── EXTRACTED DATA

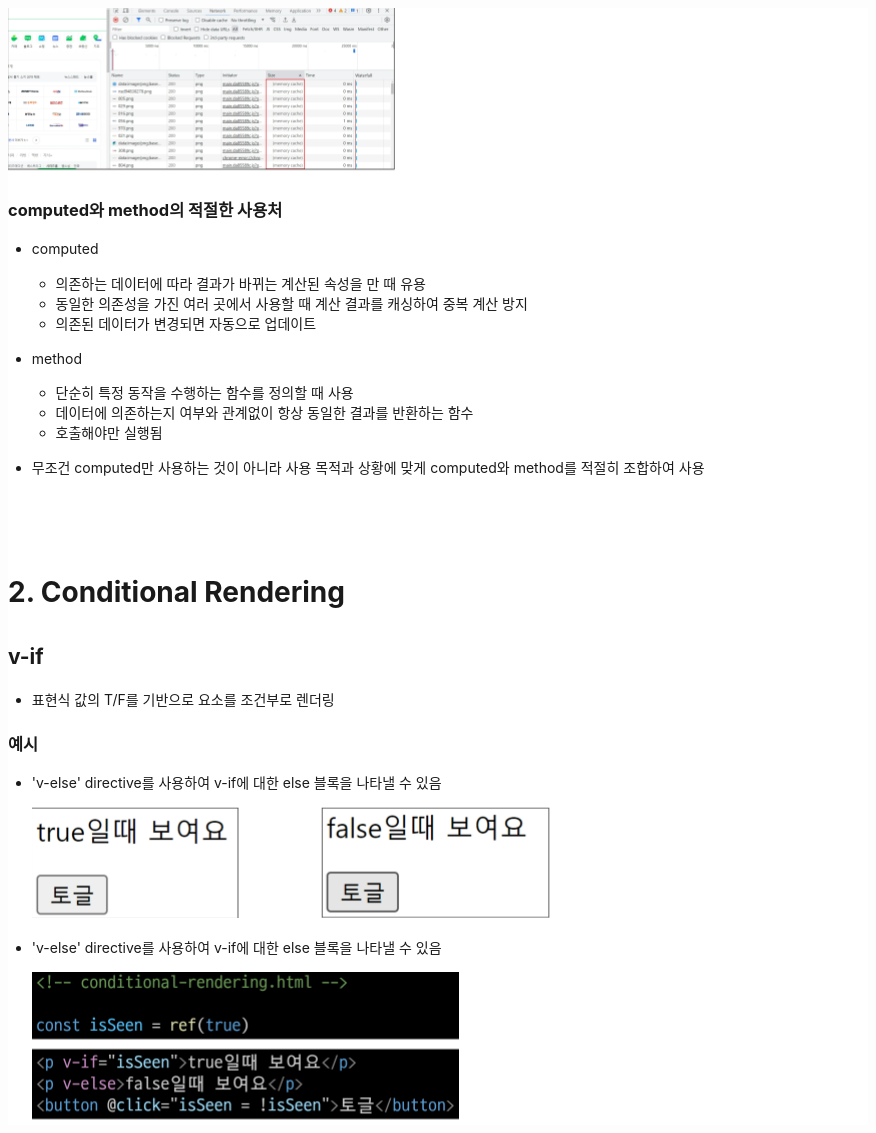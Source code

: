![Alt text](images/image-4.png)

### computed와 method의 적절한 사용처
- computed
  - 의존하는 데이터에 따라 결과가 바뀌는 계산된 속성을 만 때 유용
  - 동일한 의존성을 가진 여러 곳에서 사용할 때 계산 결과를 캐싱하여 중복 계산 방지
  - 의존된 데이터가 변경되면 자동으로 업데이트

- method
  - 단순히 특정 동작을 수행하는 함수를 정의할 때 사용
  - 데이터에 의존하는지 여부와 관계없이 항상 동일한 결과를 반환하는 함수
  - 호출해야만 실행됨

- 무조건 computed만 사용하는 것이 아니라 사용 목적과 상황에 맞게 computed와 method를 적절히 조합하여 사용

<br>
<br>

# 2. Conditional Rendering

## v-if
- 표현식 값의 T/F를 기반으로 요소를 조건부로 렌더링

### 예시
- 'v-else' directive를 사용하여 v-if에 대한 else 블록을 나타낼 수 있음

  ![Alt text](images/image-5.png)

- 'v-else' directive를 사용하여 v-if에 대한 else 블록을 나타낼 수 있음

  ![Alt text](images/image-6.png)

────

→ TASK GOAL:
Each entry should be output word for word, with no pictures carried over.

→ SOLUTION TO THE EXERCISE:
Source code

:![Alt text](images/image-4.png)

### computed와 method의 적절한 사용처
- computed
  - 의존하는 데이터에 따라 결과가 바뀌는 계산된 속성을 만 때 유용
  - 동일한 의존성을 가진 여러 곳에서 사용할 때 계산 결과를 캐싱하여 중복 계산 방지
  - 의존된 데이터가 변경되면 자동으로 업데이트

- method
  - 단순히 특정 동작을 수행하는 함수를 정의할 때 사용
  - 데이터에 의존하는지 여부와 관계없이 항상 동일한 결과를 반환하는 함수
  - 호출해야만 실행됨

- 무조건 computed만 사용하는 것이 아니라 사용 목적과 상황에 맞게 computed와 method를 적절히 조합하여 사용

<br>
<br>

# 2. Conditional Rendering

## v-if
- 표현식 값의 T/F를 기반으로 요소를 조건부로 렌더링

### 예시
- 'v-else' directive를 사용하여 v-if에 대한 else 블록을 나타낼 수 있음

  ![Alt text](images/image-5.png)

- 'v-else' directive를 사용하여 v-if에 대한 else 블록을 나타낼 수 있음

  ![Alt text](images/image-6.png)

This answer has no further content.